At this point, therapy can shift to asserting boundaries that Carson readily can respect… now. "You know it's not OK to swear like that at Vee." The therapist can make an appeal to Carson's idealized self-images with an affirmative challenge. Stating the boundaries as clear and unambiguous, the therapist challenged him. "Is this how you want it to be between you and your wife? How do you feel threatening your wife, calling her names? Sounding and acting just like your father? You know it's wrong. It's not me telling you not to do this, this is you betraying the man… the husband you want to be." The therapeutic approach is the evoking and provoking of the ideal self. Carson has been both challenged and criticized. It evokes or draws out as obvious that there is a good man or partner that he wishes to be. "…men… were positively influenced if their partner provided a challenging statement, but …were negatively influenced if their partner made a negative statement. On the surface, negative statements and challenges appear to be similar, although they have vastly different effects on men's bond with the therapist. It may be that negative statements tend to be directed at perceived individual deficits, whereas challenges may be more global in nature and may help men articulate their position and feelings on a topic… Therapists that can facilitate partner challenges while inhibiting partner negative statements may effectively contribute to developing a bond with men clients…" (Thomas et al, 2005, page 31-33).

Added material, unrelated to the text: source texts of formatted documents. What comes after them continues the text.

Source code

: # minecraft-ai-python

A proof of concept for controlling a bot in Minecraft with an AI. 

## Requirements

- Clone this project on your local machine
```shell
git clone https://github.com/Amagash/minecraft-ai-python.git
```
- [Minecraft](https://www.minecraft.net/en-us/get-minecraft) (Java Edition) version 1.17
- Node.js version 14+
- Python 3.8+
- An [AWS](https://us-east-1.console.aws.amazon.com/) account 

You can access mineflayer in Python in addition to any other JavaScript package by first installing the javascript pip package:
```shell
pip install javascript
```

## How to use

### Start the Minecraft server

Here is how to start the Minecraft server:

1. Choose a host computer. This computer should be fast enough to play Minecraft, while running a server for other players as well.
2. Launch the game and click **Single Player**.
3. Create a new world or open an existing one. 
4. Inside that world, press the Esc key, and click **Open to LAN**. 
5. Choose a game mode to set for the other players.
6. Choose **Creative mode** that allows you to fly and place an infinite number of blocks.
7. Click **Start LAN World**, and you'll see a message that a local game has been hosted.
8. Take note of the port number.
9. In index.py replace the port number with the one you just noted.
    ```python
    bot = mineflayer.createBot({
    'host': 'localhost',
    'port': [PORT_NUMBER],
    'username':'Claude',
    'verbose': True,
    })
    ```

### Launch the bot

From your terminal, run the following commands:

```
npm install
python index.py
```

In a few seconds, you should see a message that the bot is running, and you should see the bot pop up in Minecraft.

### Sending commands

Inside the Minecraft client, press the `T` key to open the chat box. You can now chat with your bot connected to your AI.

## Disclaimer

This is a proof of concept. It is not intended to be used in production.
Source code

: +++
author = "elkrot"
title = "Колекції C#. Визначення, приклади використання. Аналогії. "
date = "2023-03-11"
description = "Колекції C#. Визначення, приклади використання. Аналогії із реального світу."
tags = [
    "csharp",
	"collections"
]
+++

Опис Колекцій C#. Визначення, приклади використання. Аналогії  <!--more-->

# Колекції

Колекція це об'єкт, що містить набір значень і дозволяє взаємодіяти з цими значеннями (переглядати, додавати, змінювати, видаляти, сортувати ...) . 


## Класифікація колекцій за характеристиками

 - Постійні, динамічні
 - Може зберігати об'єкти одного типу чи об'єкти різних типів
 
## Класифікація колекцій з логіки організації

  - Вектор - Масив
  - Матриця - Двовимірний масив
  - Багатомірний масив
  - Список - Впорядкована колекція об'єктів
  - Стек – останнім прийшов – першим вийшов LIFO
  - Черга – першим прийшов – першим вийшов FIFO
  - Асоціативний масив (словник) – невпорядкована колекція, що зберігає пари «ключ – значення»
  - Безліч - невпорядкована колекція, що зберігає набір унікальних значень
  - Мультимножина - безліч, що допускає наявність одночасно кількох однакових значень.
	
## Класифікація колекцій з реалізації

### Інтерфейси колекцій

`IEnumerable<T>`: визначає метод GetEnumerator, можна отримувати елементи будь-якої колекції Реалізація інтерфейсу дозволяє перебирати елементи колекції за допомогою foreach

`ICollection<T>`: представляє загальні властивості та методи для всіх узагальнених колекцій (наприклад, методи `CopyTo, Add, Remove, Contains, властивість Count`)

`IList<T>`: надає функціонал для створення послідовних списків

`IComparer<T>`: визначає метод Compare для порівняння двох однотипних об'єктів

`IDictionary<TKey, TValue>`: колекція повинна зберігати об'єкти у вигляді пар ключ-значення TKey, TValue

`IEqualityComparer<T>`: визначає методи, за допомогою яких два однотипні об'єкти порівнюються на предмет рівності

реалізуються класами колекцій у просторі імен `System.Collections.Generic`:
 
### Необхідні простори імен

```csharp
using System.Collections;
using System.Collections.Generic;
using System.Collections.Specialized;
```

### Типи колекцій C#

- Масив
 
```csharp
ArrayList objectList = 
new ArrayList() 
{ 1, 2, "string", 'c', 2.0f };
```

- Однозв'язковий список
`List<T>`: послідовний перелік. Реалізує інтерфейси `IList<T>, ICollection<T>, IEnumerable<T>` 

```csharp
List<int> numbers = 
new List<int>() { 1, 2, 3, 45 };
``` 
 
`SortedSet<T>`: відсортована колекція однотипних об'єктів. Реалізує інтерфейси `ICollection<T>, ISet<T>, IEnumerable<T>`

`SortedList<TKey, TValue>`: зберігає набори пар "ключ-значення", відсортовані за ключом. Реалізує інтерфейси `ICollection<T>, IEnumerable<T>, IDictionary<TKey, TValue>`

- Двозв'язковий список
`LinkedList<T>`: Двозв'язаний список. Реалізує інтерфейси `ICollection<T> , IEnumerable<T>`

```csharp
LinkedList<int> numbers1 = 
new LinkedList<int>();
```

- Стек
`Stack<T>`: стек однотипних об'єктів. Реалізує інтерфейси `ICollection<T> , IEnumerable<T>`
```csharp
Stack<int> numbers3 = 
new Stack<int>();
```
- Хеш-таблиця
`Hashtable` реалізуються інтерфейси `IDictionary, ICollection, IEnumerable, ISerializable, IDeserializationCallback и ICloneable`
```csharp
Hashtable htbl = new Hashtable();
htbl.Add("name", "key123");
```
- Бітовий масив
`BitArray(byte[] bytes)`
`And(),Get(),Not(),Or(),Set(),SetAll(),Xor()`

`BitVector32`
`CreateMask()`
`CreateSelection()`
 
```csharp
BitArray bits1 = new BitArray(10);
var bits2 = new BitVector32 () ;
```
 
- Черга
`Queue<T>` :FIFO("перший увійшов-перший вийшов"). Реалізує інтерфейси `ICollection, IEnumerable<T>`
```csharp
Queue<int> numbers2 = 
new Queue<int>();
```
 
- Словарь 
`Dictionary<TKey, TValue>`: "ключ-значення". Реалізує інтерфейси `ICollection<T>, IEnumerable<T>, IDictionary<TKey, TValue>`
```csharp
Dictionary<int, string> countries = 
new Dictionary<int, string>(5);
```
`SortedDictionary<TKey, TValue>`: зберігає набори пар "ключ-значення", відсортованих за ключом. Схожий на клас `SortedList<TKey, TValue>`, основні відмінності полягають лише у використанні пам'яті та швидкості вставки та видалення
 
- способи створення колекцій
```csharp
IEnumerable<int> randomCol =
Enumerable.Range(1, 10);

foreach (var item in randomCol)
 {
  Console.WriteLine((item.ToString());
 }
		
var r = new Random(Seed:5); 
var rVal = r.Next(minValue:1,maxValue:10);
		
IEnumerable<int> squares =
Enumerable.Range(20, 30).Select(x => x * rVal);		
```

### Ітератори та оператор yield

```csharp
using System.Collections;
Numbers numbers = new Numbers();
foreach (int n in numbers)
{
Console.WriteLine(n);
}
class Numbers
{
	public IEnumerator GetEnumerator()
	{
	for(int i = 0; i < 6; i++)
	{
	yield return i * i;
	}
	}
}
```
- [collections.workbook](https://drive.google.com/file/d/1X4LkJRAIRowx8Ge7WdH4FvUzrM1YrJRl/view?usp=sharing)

The therapist who is judgmental will tend to make negative statements. The therapist who fears the client's anger will have problems challenging it. However, when the therapist can take this therapeutic risk, boundaries are set and expectations asserted. The art of the therapy is that although the therapist made the intervention, the criticism does not come from the partner or therapist. Instead, the criticism is evoked and comes from within Carson for failing to live up to the good man or husband he wishes to be. When individuals own up to their toxic process and their preferred healthier self-definition, only then develops the potential for growth and change. The psychic dissonance between the ideal self and the real self-ignites an internal process that the skillful therapist can direct to real change. From a cross-cultural perspective, therapy offers clients an opportunity to identify and step away from previously learned and frequently, unquestioned cultural response learned in an older context. The cross-cultural approach redefines behavior from being "right" or "wrong," but instead as previously functional versus currently functional or dysfunctional.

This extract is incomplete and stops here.